Go through the records below and copy out every line holding "cómo".
*** Opening LISTED RECORDS ***
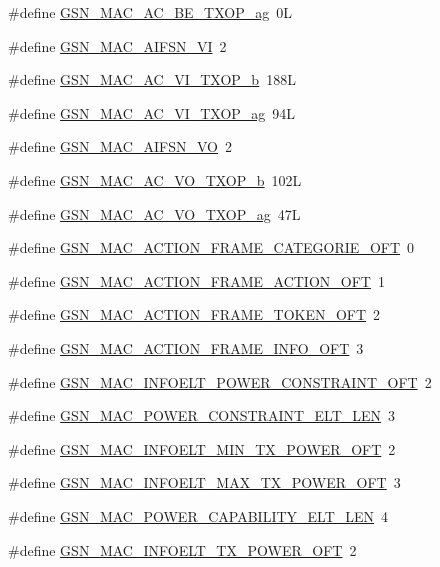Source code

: \begin{DoxyCompactItemize}
\item 
\#define \hyperlink{a00523_a0b0c9c617fa57a50f5a70cd09f733d5c}{GSN\_\-MAC\_\-AC\_\-BE\_\-TXOP\_\-ag}~0L
\item 
\#define \hyperlink{a00523_a886e3b51467823185c2a139c485fc881}{GSN\_\-MAC\_\-AIFSN\_\-VI}~2
\item 
\#define \hyperlink{a00523_af41dfcb86f8d6bba057fcadf9f2eeed4}{GSN\_\-MAC\_\-AC\_\-VI\_\-TXOP\_\-b}~188L
\item 
\#define \hyperlink{a00523_a8808ccaa913e1e40bc760d961601e147}{GSN\_\-MAC\_\-AC\_\-VI\_\-TXOP\_\-ag}~94L
\item 
\#define \hyperlink{a00523_a3f460be3718f0d84eab49e97e9a13e0c}{GSN\_\-MAC\_\-AIFSN\_\-VO}~2
\item 
\#define \hyperlink{a00523_aa4dd2c48cf49dc7c2650714c32bdb1cd}{GSN\_\-MAC\_\-AC\_\-VO\_\-TXOP\_\-b}~102L
\item 
\#define \hyperlink{a00523_add2eb5c2203b0c2084b4f650c08ee721}{GSN\_\-MAC\_\-AC\_\-VO\_\-TXOP\_\-ag}~47L
\item 
\#define \hyperlink{a00523_a9314f0bfe7375c48649ff1e049f6dd0f}{GSN\_\-MAC\_\-ACTION\_\-FRAME\_\-CATEGORIE\_\-OFT}~0
\item 
\#define \hyperlink{a00523_a885ba510e2ac1fc53eb7dfd9c4c29f36}{GSN\_\-MAC\_\-ACTION\_\-FRAME\_\-ACTION\_\-OFT}~1
\item 
\#define \hyperlink{a00523_ac0811da81b1789bb7cf7385838c992c8}{GSN\_\-MAC\_\-ACTION\_\-FRAME\_\-TOKEN\_\-OFT}~2
\item 
\#define \hyperlink{a00523_a1ee0e3e172df88bda9fe621b016617e9}{GSN\_\-MAC\_\-ACTION\_\-FRAME\_\-INFO\_\-OFT}~3
\item 
\#define \hyperlink{a00523_a2647da203de9fee58515b35bb50c6c19}{GSN\_\-MAC\_\-INFOELT\_\-POWER\_\-CONSTRAINT\_\-OFT}~2
\item 
\#define \hyperlink{a00523_a80b810016a25731cabb7ca3d35bb96cf}{GSN\_\-MAC\_\-POWER\_\-CONSTRAINT\_\-ELT\_\-LEN}~3
\item 
\#define \hyperlink{a00523_ac0fbdb357f64acc815bae11cf9f420b4}{GSN\_\-MAC\_\-INFOELT\_\-MIN\_\-TX\_\-POWER\_\-OFT}~2
\item 
\#define \hyperlink{a00523_a64f9e5c865d8857a54ff2750b14811d4}{GSN\_\-MAC\_\-INFOELT\_\-MAX\_\-TX\_\-POWER\_\-OFT}~3
\item 
\#define \hyperlink{a00523_aad5e9a40464bfb319dee31b2584df6f0}{GSN\_\-MAC\_\-POWER\_\-CAPABILITY\_\-ELT\_\-LEN}~4
\item 
\#define \hyperlink{a00523_aad82dbe8d6459eb7abd19da383cfefbe}{GSN\_\-MAC\_\-INFOELT\_\-TX\_\-POWER\_\-OFT}~2

\end{DoxyCompactItemize}
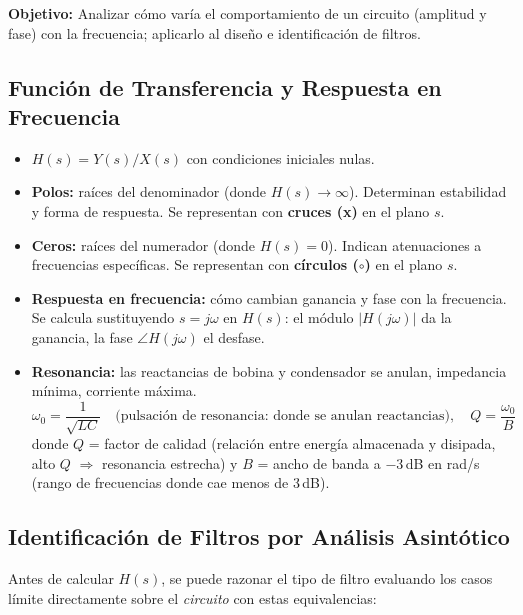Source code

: \documentclass[12pt,a4paper]{article}
\begin{document}
\textbf{Objetivo:} Analizar cómo varía el comportamiento de un circuito (amplitud
y fase) con la frecuencia; aplicarlo al diseño e identificación de filtros.

\subsection{Función de Transferencia y Respuesta en Frecuencia}

\begin{itemize}[leftmargin=1.5em, itemsep=4pt]
  \item $H(s) = Y(s)/X(s)$ con condiciones iniciales nulas.
  \item \textbf{Polos:} raíces del denominador (donde $H(s)\to\infty$). Determinan estabilidad y forma de respuesta. Se representan con \textbf{cruces (x)} en el plano $s$.
  \item \textbf{Ceros:} raíces del numerador (donde $H(s) = 0$). Indican atenuaciones a frecuencias específicas. Se representan con \textbf{círculos ($\circ$)} en el plano $s$.
  \item \textbf{Respuesta en frecuencia:} cómo cambian ganancia y fase con la frecuencia. Se calcula sustituyendo $s = j\omega$ en $H(s)$: el módulo $|H(j\omega)|$ da la ganancia, la fase $\angle H(j\omega)$ el desfase.
  \item \textbf{Resonancia:} las reactancias de bobina y condensador se anulan, impedancia mínima, corriente máxima.
  \[
    \omega_0 = \frac{1}{\sqrt{LC}} \quad\text{(pulsación de resonancia: donde se anulan reactancias)}, \quad Q = \frac{\omega_0}{B}
  \]
  donde $Q$ = factor de calidad (relación entre energía almacenada y disipada, alto $Q$ $\Rightarrow$ resonancia estrecha)
  y $B$ = ancho de banda a $-3$\,dB en rad/s (rango de frecuencias donde cae menos de 3\,dB).
\end{itemize}

\subsection{Identificación de Filtros por Análisis Asintótico}

Antes de calcular $H(s)$, se puede razonar el tipo de filtro evaluando los casos
límite directamente sobre el \emph{circuito} con estas equivalencias:
\end{document}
*** Closing LISTED RECORDS ***
§ **PROBLEM SOLUTION**
\textbf{Objetivo:} Analizar cómo varía el comportamiento de un circuito (amplitud
  \item \textbf{Respuesta en frecuencia:} cómo cambian ganancia y fase con la frecuencia. Se calcula sustituyendo $s = j\omega$ en $H(s)$: el módulo $|H(j\omega)|$ da la ganancia, la fase $\angle H(j\omega)$ el desfase.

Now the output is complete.